* **Work to complete**:
Where in the entries below does "begin" appear? Copy every line that has it.

Plain-text document sources:
-- Opening Marker --

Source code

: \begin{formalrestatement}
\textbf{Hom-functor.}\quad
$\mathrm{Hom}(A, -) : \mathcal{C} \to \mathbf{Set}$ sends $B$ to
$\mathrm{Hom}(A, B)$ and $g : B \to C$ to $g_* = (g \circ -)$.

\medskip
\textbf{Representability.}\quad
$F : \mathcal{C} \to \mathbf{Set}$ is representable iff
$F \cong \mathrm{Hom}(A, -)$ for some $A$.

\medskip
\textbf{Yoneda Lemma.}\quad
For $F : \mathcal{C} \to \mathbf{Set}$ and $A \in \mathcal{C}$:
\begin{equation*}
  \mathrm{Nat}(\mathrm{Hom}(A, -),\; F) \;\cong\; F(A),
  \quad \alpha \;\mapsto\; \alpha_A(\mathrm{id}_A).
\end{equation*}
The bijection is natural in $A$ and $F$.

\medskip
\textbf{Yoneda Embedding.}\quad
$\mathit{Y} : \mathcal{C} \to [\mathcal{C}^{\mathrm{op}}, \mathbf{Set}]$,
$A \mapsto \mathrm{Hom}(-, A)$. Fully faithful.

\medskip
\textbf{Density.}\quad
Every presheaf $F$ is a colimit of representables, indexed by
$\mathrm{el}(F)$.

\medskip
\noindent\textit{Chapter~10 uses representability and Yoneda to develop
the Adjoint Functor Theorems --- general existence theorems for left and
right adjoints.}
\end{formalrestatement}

-- Closing Marker --
-- Opening Marker --

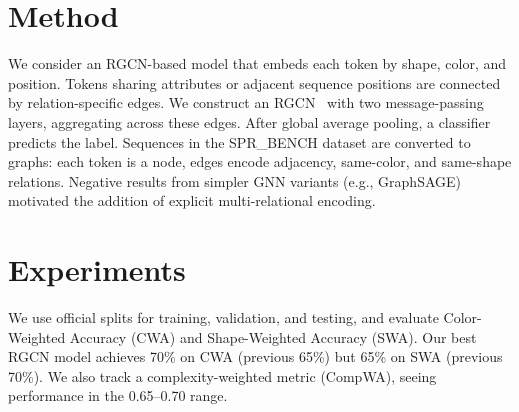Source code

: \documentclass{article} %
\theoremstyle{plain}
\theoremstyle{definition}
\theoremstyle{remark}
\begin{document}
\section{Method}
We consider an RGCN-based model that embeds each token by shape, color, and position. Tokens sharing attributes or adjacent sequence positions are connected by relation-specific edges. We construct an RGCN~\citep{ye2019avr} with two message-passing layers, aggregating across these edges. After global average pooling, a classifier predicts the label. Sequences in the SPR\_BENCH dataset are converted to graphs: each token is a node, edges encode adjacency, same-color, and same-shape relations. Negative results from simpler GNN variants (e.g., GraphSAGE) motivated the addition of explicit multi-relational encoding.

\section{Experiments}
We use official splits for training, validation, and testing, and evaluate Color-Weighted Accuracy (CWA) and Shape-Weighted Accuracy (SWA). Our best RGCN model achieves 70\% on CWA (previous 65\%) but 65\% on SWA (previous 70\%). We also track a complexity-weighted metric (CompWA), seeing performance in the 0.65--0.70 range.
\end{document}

-- Closing Marker --
-- Opening Marker --

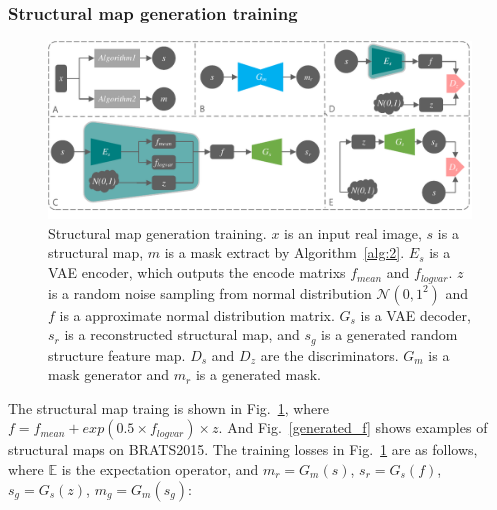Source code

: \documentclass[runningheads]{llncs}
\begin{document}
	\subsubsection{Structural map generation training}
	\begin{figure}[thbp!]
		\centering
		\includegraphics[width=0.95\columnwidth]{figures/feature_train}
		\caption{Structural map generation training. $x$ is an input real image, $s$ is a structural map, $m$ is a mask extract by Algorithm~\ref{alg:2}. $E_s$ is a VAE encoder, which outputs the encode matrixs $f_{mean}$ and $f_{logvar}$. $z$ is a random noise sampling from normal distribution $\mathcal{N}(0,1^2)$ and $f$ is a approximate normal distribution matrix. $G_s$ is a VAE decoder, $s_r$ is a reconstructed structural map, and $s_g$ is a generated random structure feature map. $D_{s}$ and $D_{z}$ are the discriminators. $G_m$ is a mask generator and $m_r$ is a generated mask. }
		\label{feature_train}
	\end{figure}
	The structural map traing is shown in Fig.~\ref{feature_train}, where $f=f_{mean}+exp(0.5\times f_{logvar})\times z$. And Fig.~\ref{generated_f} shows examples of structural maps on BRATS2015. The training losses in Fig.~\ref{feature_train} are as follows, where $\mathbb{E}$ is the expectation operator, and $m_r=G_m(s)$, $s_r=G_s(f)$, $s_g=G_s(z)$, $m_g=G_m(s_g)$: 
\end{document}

-- Closing Marker --

* **Solution to this exercise**:
: \begin{formalrestatement}
\begin{equation*}
\begin{document}
\begin{document}
	\begin{figure}[thbp!]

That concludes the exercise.